What to work on:
Find every line below where the word "void" occurs, then give how many you found and nothing else.

**** Given records ****

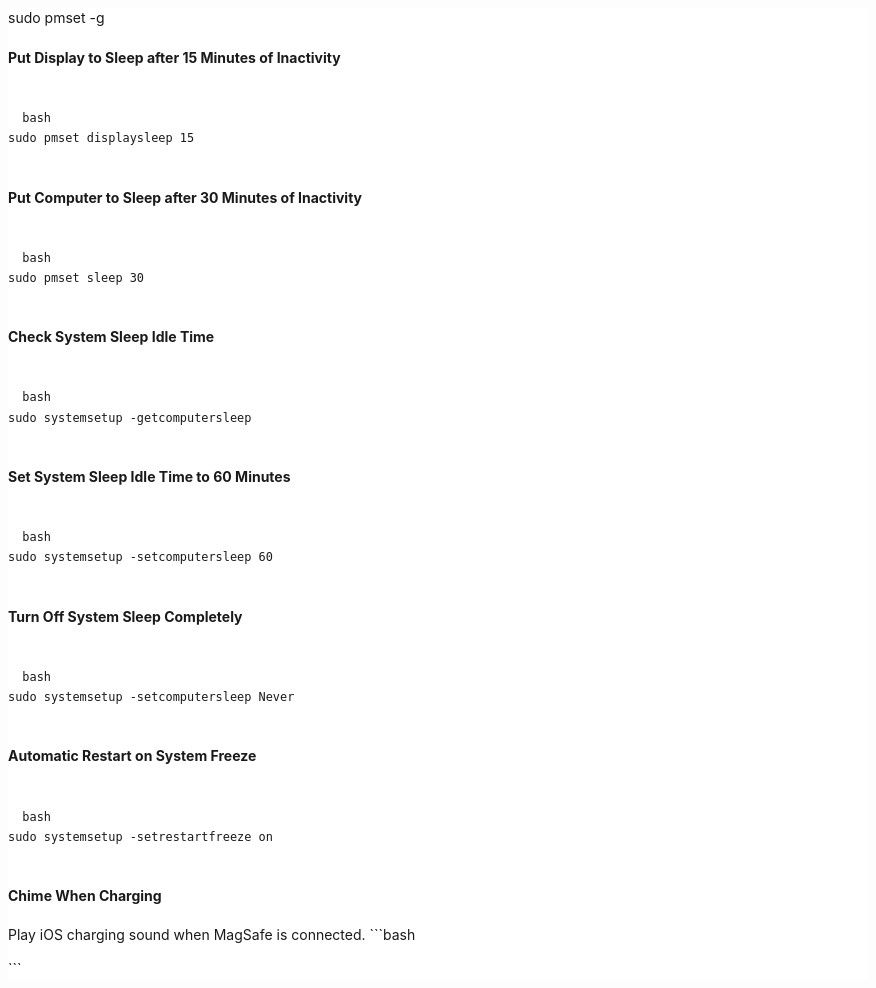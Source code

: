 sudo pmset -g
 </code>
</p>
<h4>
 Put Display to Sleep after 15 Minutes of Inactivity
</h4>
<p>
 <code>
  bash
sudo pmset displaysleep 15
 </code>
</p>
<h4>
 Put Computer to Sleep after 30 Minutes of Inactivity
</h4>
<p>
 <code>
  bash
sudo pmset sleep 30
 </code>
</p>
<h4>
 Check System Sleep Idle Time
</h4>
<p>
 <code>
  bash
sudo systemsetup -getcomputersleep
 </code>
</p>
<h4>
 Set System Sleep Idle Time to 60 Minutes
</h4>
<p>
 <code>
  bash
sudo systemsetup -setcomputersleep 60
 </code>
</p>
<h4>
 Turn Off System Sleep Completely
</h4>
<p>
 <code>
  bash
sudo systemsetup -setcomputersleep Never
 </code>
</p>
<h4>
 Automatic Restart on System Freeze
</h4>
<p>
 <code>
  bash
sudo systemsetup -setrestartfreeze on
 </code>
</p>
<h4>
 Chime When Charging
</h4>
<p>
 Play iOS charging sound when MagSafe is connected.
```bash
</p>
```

****
**** Given records ****

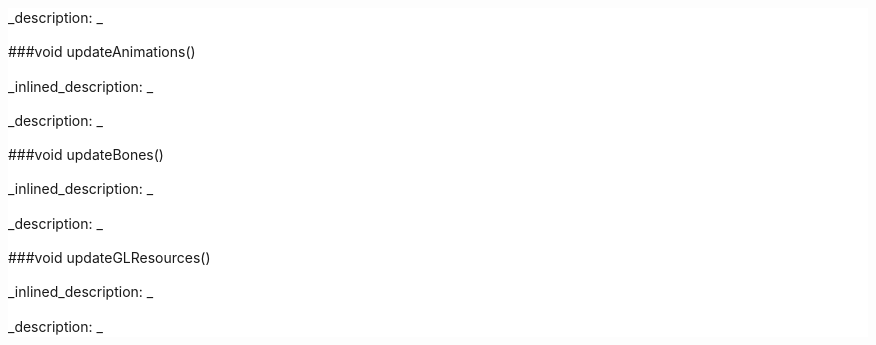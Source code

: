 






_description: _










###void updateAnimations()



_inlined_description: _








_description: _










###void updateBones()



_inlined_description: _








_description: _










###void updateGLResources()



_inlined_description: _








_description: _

****
**** Given records ****

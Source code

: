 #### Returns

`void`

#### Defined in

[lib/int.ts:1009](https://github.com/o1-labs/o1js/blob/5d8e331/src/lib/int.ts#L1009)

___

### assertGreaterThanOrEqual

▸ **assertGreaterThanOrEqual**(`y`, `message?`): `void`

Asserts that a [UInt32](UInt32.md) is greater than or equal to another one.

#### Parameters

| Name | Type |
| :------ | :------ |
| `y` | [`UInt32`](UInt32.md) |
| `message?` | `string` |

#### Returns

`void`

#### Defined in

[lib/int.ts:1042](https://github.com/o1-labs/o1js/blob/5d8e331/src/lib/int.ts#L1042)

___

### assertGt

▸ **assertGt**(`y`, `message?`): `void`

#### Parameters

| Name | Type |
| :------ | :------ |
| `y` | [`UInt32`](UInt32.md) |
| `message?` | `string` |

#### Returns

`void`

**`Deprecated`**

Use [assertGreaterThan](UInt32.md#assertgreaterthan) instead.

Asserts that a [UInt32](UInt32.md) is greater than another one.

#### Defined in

****

Problem solution:
8